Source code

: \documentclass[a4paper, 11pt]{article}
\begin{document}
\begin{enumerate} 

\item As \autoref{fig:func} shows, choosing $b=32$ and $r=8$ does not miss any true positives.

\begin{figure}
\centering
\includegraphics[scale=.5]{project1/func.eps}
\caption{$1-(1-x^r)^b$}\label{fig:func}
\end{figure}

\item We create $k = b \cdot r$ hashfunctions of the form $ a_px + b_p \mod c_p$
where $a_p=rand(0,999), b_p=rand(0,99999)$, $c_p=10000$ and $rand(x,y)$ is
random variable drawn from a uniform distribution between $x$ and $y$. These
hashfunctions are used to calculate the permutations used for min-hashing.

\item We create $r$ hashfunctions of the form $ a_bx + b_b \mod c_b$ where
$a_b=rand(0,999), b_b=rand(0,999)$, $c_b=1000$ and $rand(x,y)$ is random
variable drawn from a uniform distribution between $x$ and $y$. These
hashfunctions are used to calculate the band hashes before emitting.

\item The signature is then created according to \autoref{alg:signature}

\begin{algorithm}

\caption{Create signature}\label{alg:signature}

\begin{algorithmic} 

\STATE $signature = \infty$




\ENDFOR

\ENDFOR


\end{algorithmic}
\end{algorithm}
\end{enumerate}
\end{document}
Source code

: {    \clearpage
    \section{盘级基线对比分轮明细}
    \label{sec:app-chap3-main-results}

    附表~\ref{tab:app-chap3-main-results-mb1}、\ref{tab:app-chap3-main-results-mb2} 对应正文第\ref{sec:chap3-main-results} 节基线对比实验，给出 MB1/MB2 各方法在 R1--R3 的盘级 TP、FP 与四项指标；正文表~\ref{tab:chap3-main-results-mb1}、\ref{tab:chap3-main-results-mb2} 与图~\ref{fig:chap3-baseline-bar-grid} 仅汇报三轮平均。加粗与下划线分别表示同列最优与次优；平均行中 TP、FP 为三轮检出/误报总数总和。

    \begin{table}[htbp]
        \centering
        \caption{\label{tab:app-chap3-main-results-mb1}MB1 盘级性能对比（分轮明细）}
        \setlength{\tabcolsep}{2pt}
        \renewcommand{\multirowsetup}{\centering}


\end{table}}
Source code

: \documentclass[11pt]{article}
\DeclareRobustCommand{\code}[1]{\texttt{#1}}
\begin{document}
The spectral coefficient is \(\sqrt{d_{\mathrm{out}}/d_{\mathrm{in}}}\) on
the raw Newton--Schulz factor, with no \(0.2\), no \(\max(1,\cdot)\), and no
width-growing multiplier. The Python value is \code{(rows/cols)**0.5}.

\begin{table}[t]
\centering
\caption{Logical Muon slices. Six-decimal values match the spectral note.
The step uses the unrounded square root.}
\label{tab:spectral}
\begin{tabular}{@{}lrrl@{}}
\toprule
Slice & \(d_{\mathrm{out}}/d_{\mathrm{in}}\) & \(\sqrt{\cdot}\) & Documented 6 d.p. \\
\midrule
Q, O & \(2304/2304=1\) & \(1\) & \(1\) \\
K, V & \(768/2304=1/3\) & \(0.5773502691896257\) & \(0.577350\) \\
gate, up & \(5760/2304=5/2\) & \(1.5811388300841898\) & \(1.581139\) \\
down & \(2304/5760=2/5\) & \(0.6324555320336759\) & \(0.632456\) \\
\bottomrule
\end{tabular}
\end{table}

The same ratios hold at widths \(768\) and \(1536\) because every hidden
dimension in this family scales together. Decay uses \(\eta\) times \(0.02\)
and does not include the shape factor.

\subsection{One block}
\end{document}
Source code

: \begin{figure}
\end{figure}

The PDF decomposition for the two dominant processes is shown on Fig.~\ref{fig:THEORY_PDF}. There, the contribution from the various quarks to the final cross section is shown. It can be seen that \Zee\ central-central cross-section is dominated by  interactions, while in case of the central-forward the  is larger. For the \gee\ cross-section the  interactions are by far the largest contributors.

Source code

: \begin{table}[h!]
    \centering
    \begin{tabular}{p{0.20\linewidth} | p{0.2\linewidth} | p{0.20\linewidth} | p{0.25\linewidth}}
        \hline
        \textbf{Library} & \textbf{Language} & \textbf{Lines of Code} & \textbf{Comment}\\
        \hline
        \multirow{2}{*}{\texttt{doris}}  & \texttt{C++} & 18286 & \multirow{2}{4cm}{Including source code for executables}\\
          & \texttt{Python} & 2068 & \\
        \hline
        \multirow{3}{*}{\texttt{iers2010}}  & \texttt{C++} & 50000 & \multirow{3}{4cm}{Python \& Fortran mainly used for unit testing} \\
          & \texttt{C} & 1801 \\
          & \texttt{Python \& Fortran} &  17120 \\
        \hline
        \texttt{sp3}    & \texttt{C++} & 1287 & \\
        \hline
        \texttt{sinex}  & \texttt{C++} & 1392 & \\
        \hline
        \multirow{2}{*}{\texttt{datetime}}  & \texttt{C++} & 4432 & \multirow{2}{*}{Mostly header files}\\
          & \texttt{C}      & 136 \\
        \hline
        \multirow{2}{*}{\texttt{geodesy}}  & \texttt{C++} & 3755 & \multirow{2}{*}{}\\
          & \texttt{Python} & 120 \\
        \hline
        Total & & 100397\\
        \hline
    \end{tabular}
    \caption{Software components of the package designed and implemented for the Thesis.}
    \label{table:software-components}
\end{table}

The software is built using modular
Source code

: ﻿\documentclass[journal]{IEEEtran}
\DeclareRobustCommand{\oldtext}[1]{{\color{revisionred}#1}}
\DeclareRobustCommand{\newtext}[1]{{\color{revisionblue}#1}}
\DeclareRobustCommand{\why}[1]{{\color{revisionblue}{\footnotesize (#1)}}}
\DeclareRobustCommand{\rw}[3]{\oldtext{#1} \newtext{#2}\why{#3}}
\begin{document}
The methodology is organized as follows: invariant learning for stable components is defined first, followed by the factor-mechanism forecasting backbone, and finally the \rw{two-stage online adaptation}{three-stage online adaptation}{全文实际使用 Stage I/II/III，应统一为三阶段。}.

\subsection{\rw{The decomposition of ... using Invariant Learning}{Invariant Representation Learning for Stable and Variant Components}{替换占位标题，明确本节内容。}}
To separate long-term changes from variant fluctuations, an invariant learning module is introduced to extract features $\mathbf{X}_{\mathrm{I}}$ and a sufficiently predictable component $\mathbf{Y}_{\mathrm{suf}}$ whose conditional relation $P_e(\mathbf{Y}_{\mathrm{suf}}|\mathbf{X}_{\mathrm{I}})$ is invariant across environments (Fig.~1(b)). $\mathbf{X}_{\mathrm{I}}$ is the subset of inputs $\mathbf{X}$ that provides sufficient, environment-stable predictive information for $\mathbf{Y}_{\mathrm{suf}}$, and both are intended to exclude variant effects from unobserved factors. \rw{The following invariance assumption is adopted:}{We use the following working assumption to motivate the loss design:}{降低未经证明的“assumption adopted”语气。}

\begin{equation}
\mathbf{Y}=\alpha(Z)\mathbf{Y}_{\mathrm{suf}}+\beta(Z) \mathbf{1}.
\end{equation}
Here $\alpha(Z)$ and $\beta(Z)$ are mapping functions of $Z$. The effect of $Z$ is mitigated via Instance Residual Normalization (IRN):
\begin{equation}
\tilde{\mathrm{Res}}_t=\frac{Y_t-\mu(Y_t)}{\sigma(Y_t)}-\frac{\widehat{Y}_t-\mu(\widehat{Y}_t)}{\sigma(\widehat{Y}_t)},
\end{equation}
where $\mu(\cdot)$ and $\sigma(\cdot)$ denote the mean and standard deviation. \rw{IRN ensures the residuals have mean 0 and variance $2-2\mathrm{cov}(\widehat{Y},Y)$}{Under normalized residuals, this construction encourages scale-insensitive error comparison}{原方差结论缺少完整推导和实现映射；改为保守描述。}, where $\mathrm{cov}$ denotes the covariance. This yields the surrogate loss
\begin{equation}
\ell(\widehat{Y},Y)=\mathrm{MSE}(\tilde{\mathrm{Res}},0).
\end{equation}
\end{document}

WHAT IS REQUIRED - Among the lines above, find those containing the word "between" and copy each.

SOLUTION BELOW -
random variable drawn from a uniform distribution between $x$ and $y$. These
variable drawn from a uniform distribution between $x$ and $y$. These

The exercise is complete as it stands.